* Task statement *
Say how many lines of these entries include the word "statiques", and answer with the number alone.

* Records drawn from a dataset *
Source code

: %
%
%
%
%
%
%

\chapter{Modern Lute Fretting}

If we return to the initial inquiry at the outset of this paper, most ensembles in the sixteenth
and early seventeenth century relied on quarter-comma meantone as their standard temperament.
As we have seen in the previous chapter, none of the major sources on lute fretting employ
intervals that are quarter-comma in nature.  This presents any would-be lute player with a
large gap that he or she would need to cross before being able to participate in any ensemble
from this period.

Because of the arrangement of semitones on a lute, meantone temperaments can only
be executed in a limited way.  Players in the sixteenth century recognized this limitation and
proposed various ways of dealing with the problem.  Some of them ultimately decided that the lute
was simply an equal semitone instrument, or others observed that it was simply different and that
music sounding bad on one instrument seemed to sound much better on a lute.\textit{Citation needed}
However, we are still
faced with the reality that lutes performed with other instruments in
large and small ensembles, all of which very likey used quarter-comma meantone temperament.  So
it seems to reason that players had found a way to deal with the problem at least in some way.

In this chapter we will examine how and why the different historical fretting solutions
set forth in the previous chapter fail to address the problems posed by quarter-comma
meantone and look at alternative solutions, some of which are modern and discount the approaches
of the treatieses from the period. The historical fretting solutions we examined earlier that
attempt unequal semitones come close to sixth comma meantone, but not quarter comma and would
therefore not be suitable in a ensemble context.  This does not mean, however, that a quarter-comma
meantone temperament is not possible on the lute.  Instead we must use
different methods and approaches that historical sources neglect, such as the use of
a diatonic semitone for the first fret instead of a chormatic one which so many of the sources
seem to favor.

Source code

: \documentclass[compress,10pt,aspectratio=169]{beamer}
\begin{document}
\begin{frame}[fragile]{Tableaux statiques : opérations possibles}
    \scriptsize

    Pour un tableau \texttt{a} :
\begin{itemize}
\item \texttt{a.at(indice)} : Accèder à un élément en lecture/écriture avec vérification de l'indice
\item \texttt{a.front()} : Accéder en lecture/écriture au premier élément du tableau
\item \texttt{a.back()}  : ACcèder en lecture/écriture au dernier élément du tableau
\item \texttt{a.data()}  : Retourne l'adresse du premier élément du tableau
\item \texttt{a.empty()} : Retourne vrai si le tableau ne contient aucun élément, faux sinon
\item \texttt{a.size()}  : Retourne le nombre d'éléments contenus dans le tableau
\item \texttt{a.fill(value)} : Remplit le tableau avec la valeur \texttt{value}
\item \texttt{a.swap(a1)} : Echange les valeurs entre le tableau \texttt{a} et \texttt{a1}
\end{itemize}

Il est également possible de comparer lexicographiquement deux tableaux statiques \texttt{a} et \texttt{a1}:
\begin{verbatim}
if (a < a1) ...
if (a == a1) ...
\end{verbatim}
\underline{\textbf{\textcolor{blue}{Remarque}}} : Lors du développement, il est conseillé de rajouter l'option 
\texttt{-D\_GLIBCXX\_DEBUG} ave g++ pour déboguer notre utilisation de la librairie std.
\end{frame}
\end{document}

* Completed exercise *
2